VI. tree file was analyzed and family_tree_mappingFile.txt was manually curated to list corresponding resistance families for each sequence

Tree Seq Header Original Header Family1 Family2 Family3 Family4
RF-1|CblA-1|CblA-1 gb|ACT97415.1|ARO:3002999|CblA-1 CblA ClassA
RF-2|SHV-52|SHV-52 gb|AEJ08681.1|ARO:3001109|SHV-52 SHV SHV-LEN SHV-LEN-OKP ClassA
RF-3|CTX-M-130|CTX-M-130 gb|AFJ59957.1|ARO:3001989|CTX-M-130 CTX-M ClassA
  • Note: the sequences used in the example above came from CARD, so there is redundant information in the header.

2) HMM Construction

Profiles HMMs for each family, gene, and variant were constructed from family tree sequences and using the manually curated mapping file.

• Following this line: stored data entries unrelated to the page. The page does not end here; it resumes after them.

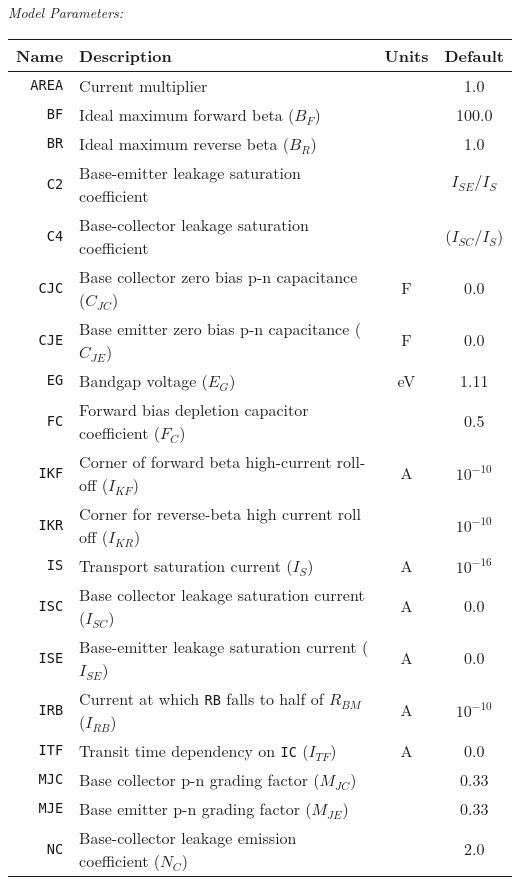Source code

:\documentclass{article}
\begin{document}
\noindent\textit{Model Parameters:}\\
\newline
\begin{tabular}{|r|l|c|c|} \hline
\textbf{Name} & \textbf{Description} & \textbf{Units} & \textbf{Default} \\
\hline
\texttt{AREA} & Current multiplier & & 1.0 \\
\hline
\texttt{BF} & Ideal maximum forward beta ($B_F$) & & 100.0 \\
\hline
\texttt{BR} & Ideal maximum reverse beta ($B_R$) & & 1.0  \\
\hline
\texttt{C2} & Base-emitter leakage saturation coefficient & & $I_{SE} / I_S$ \\
\hline
\texttt{C4} & Base-collector leakage saturation coefficient & & ($I_{SC} / I_S$) \\
\hline
\texttt{CJC} & Base collector zero bias p-n capacitance ($C_{JC}$) & F &  0.0\\
\hline
\texttt{CJE} & Base emitter zero bias p-n capacitance ($C_{JE}$) & F & 0.0\\
\hline
\texttt{EG} & Bandgap voltage ($E_G$) & eV & 1.11 \\
\hline
\texttt{FC} & Forward bias depletion capacitor coefficient ($F_C$) & & 0.5 \\
\hline
\texttt{IKF} & Corner of forward beta high-current roll-off ($I_{KF}$) & A & $10^{-10}$ \\
\hline
\texttt{IKR} & Corner for reverse-beta high current roll off ($I_{KR}$) & & $10^{-10}$ \\
\hline
\texttt{IS} & Transport saturation current ($I_S$) & A & $10^{-16}$  \\
\hline
\texttt{ISC} & Base collector leakage saturation current ($I_{SC}$) & A & 0.0 \\
\hline
\texttt{ISE} & Base-emitter leakage saturation current ($I_{SE}$) & A & 0.0\\
\hline
\texttt{IRB} & Current at which \texttt{RB} falls to half of \texttt{$R_{BM}$} ($I_{RB}$) & A & $10^{-10}$ \\
\hline
\texttt{ITF} & Transit time dependency on \texttt{IC} ($I_{TF}$) & A & 0.0 \\
\hline
\texttt{MJC} & Base collector p-n grading factor ($M_{JC}$) & & 0.33 \\
\hline
\texttt{MJE} & Base emitter p-n grading factor ($M_{JE}$) & & 0.33 \\
\hline
\texttt{NC} & Base-collector leakage emission coefficient ($N_C$) & & 2.0\\

\end{tabular}
\end{document}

I. Custom Script: compile_hmms.py * outputs 1 file1: family_hmm_seqs.faa. This is a fasta file of the sequences that are to be used to construct the profile hmm for a given gamily

python3 hmm_compile_dataset.py -i family_tree_dataset.faa -m family_tree_mappingFile.txt -s family -o path/to/output/directory/

II. muscle used to create multiple sequence alignment of profile hmm sequences

muscle -seqtype protein -in family_hmm_seqs.faa -out family_hmm_aligned.afa

III. hmmbuild used to create an hmm from the aligned sequences

hmmbuild -n family --amino family.hmm family_hmm_aligned.afa

IV. A Gathering Thresholds metadata file constructed for each profile. This metadata file was then used to modify the build profiles hmms using a custom script, add-gathering-thresholds.py.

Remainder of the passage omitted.